Goffs’ chief says it is critical Brexit does not result in trade barriers with UK

Irish bloodstock industry needs as much ‘free trade and free movement as possible’

Henry Beeby:  “I think that people will go to where the best horses are.”

Henry Beeby: “I think that people will go to where the best horses are.”

 

It is “critical” for the Irish bloodstock industry that Brexit does not result in trade barriers between the Republic and UK, according to a leading racehorse auctioneer.

Britain is the biggest market for Irish racehorses, with its buyers spending about €150 million a year purchasing thoroughbreds from here.

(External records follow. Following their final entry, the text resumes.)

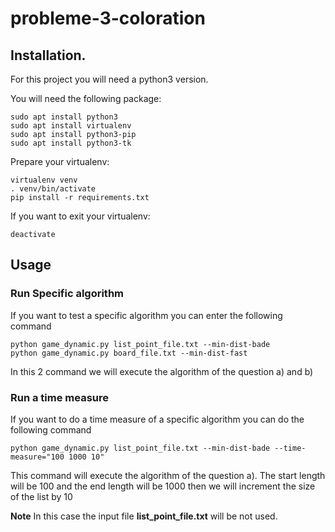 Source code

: # probleme-3-coloration


## Installation.

For this project you will need a python3 version.

You will need the following package:
    
    sudo apt install python3
    sudo apt install virtualenv
    sudo apt install python3-pip
    sudo apt install python3-tk
 
Prepare your virtualenv:

    virtualenv venv
    . venv/bin/activate
    pip install -r requirements.txt   

If you want to exit your virtualenv:

    deactivate

## Usage

### Run Specific algorithm

If you want to test a specific algorithm you can enter the following command

    python game_dynamic.py list_point_file.txt --min-dist-bade  
    python game_dynamic.py board_file.txt --min-dist-fast  
    
In this 2 command we will execute the algorithm of the question a) and b)

### Run a time measure

If you want to do a time measure of a specific algorithm you can do the following command

    python game_dynamic.py list_point_file.txt --min-dist-bade --time-measure="100 1000 10"

This command will execute the algorithm of the question a). The start length will be 100 and the end length will be 1000
then we will increment the size of the list by 10

**Note** In this case the input file **list_point_file.txt** will be not used.
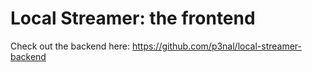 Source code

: # Local Streamer: the frontend
Check out the backend here:
https://github.com/p3nal/local-streamer-backend
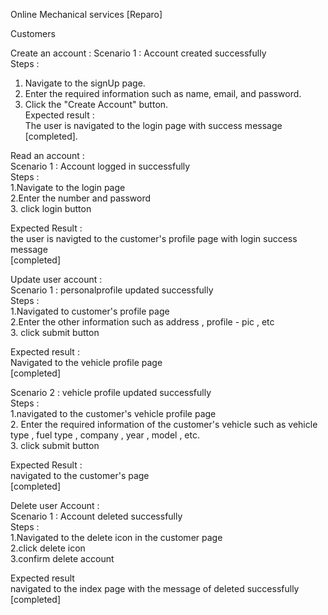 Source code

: Online Mechanical services [Reparo]



Customers  

Create an account  :
Scenario 1 : Account created successfully  
Steps  : 
  1. Navigate to the signUp page.  
  2. Enter the required information such as name, email, and password.  
  3. Click the "Create Account" button.   
Expected result :      
    The user is navigated to the login page with success message      
    [completed].  
    
Read an account :     
Scenario 1 : Account logged in successfully        
Steps :         
    1.Navigate to the login page     
    2.Enter the number and password     
    3. click login button     
    
Expected Result :     
       the user is navigted to the customer's profile page with login success message     
       [completed]     


Update user account :    
Scenario 1 :  personalprofile updated successfully    
Steps :    
      1.Navigated to customer's profile page   
      2.Enter the other information such as address , profile - pic , etc     
      3. click submit button   

Expected result :    
      Navigated to the vehicle profile page   
      [completed]  
      
Scenario 2   :  vehicle profile updated successfully   
Steps :   
     1.navigated to the customer's vehicle profile page   
     2. Enter the required information of the customer's vehicle such as vehicle type , fuel type , company , year , model , etc.  
     3. click submit button   
     
Expected Result :    
      navigated to the customer's page    
      [completed]  
      
      
      
Delete user Account :    
Scenario 1 : Account deleted successfully    
Steps :   
      1.Navigated to the delete icon in the customer page    
      2.click delete icon    
      3.confirm delete account    
      
Expected result    
      navigated to the index page with the message of deleted successfully    
      [completed]   

    
    


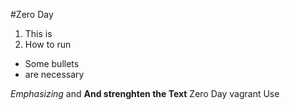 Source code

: #Zero Day
1. This is
2. How to run

* Some bullets
* are necessary

*Emphasizing* and  **And strenghten the Text**
Zero Day vagrant Use
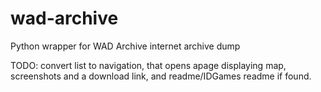 # wad-archive
Python wrapper for WAD Archive internet archive dump

TODO: convert list to navigation, that opens apage displaying map, screenshots and a download link, and readme/IDGames readme if found. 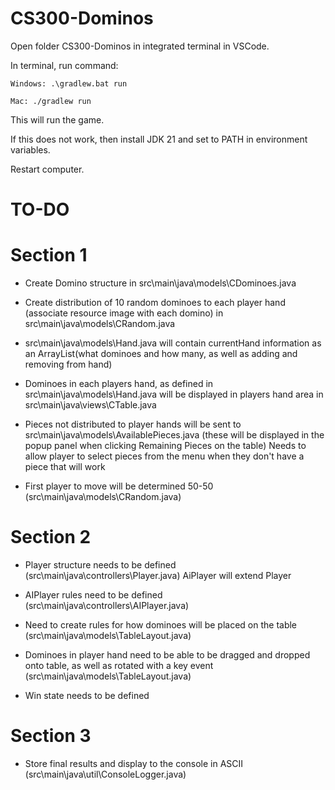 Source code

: # CS300-Dominos

Open folder CS300-Dominos in integrated terminal in VSCode.

In terminal, run command: 

    Windows: .\gradlew.bat run

    Mac: ./gradlew run

This will run the game. 

If this does not work, then install JDK 21 and set to PATH in environment variables.

Restart computer.

# TO-DO

# Section 1
- Create Domino structure in src\main\java\models\CDominoes.java

- Create distribution of 10 random dominoes to each player hand (associate resource image with each domino) in src\main\java\models\CRandom.java

- src\main\java\models\Hand.java will contain currentHand information as an ArrayList(what dominoes and how many, as well as adding and removing from hand)

- Dominoes in each players hand, as defined in src\main\java\models\Hand.java will be displayed in players hand area in src\main\java\views\CTable.java

- Pieces not distributed to player hands will be sent to src\main\java\models\AvailablePieces.java (these will be displayed in the popup panel when clicking Remaining Pieces on the table) Needs to allow player to select pieces from the menu when they don't have a piece that will work

- First player to move will be determined 50-50 (src\main\java\models\CRandom.java)

# Section 2

- Player structure needs to be defined (src\main\java\controllers\Player.java) AiPlayer will extend Player

- AIPlayer rules need to be defined (src\main\java\controllers\AIPlayer.java)

- Need to create rules for how dominoes will be placed on the table (src\main\java\models\TableLayout.java)

- Dominoes in player hand need to be able to be dragged and dropped onto table, as well as rotated with a key event (src\main\java\models\TableLayout.java)

- Win state needs to be defined


# Section 3

- Store final results and display to the console in ASCII (src\main\java\util\ConsoleLogger.java)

Speaking as horse breeders gear up for number of important sales later this month, Goffs’ chief executive, Henry Beeby, warned that the industry needs as much “free trade and free movement as possible” between the two countries post-Brexit.

“It is critical that no barriers go up and that there is free movement of people and horses,” he said. Mr Beeby added that the two countries’ racing and breeding industries are interdependent and barriers would damage both.

Orby sale

Goffs, which has operations in both jurisdictions, will run its high profile Orby sale in the last week of this month, where it will offer more than 400 yearlings for sale. Rival Tattersalls Ireland will host a similar auction in Fairyhouse, Co Meath, shortly before.

Mr Beeby said sterling’s fall against the euro, sparked by the UK’s vote in June to leave the EU, had not so far hit sales nor prompted Irish vendors to send their horses to be sold at auctions in the UK.

“I think that people will go to where the best horses are, and many buyers now do their calculations in dollars in any case,” he said.

Irish Thoroughbred Marketing figures show that in 2013 British buyers spent €155 million buying Irish bred racehorses at auction. Just over €205 million worth of horses were sold that year.